Nürnberg feiert 75 Jahre Musikfest ION: Ein Magnet für Klang und Kultur
Heute ist der 5.07.2026 und die Stadt Nürnberg atmet noch die Klänge des 75. Musikfestes ION, das mit einem ausverkauften Abschlusskonzert in der beeindruckenden St. Sebald einen krönenden Abschluss fand. Die Atmosphäre war elektrisierend – die hallenden Töne von Bach bis Jazz schwebten durch die ehrwürdigen Mauern. Dieses Jahr, oh mein Gott, das Festival hat einen Besucherrekord von 16.500 Menschen aufgestellt! Das sind 37,5 Prozent mehr als im Rekordjahr 2025. Man könnte sagen, die Musik hat die Menschen regelrecht angezogen, wie ein Magnet!
Intendant Moritz Puschke, der 2019 die künstlerische Leitung übernahm, hat es geschafft, das Publikum mehr als verfünffachen zu lassen. Er bezeichnet das Festival als mutigen Schritt der Gründer nach dem Zweiten Weltkrieg in einer damals zerstörten Stadt. Und er hat wahrlich einen Nerv getroffen. Unter dem Motto „Bleibt anders“ präsentierte das Festival ein Spektrum, das von Gregorianik über klassische Werke bis hin zu experimentellen Formaten reichte. Man kann sich das vorstellen wie einen riesigen Apothekerschrank voller musikalischer Köstlichkeiten – für jeden Geschmack war etwas dabei!

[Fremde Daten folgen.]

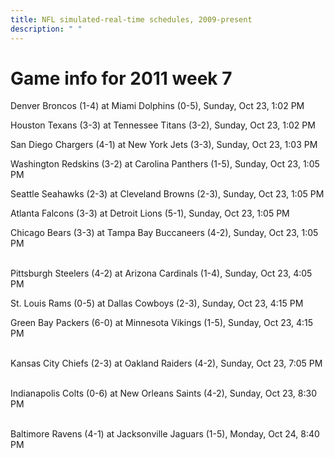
 ```yaml
---
title: NFL simulated-real-time schedules, 2009-present
description: " "
---
```


# Game info for 2011 week 7

Denver Broncos (1-4) at Miami Dolphins (0-5), Sunday, Oct 23, 1:02 PM

Houston Texans (3-3) at Tennessee Titans (3-2), Sunday, Oct 23, 1:02 PM

San Diego Chargers (4-1) at New York Jets (3-3), Sunday, Oct 23, 1:03 PM

Washington Redskins (3-2) at Carolina Panthers (1-5), Sunday, Oct 23, 1:05 PM

Seattle Seahawks (2-3) at Cleveland Browns (2-3), Sunday, Oct 23, 1:05 PM

Atlanta Falcons (3-3) at Detroit Lions (5-1), Sunday, Oct 23, 1:05 PM

Chicago Bears (3-3) at Tampa Bay Buccaneers (4-2), Sunday, Oct 23, 1:05 PM

<br/>Pittsburgh Steelers (4-2) at Arizona Cardinals (1-4), Sunday, Oct 23, 4:05 PM

St. Louis Rams (0-5) at Dallas Cowboys (2-3), Sunday, Oct 23, 4:15 PM

Green Bay Packers (6-0) at Minnesota Vikings (1-5), Sunday, Oct 23, 4:15 PM

<br/>Kansas City Chiefs (2-3) at Oakland Raiders (4-2), Sunday, Oct 23, 7:05 PM

<br/>Indianapolis Colts (0-6) at New Orleans Saints (4-2), Sunday, Oct 23, 8:30 PM

<br/>Baltimore Ravens (4-1) at Jacksonville Jaguars (1-5), Monday, Oct 24, 8:40 PM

Ein Festival für die ganze Welt
Etwa ein Drittel der Besucher reiste aus anderen Städten und Ländern an. Man hörte die unterschiedlichsten Sprachen, die an diesem besonderen Ort zusammenkamen: Deutsch, Englisch, Italienisch, sogar ein bisschen Österreichisch – einfach schön! Besonders hervorzuheben ist der Abend der „Großen Nürnberger Musiknacht“, der in Zusammenarbeit mit BR Klassik stattfand. Dort spielten drei internationale Spitzenensembles an drei verschiedenen Orten – ein wahrhaft magischer Abend, der live im Hörfunk und als Videostream übertragen wurde. Wer das verpasst hat, kann sich die Konzerte weiterhin in der ARD Mediathek anhören!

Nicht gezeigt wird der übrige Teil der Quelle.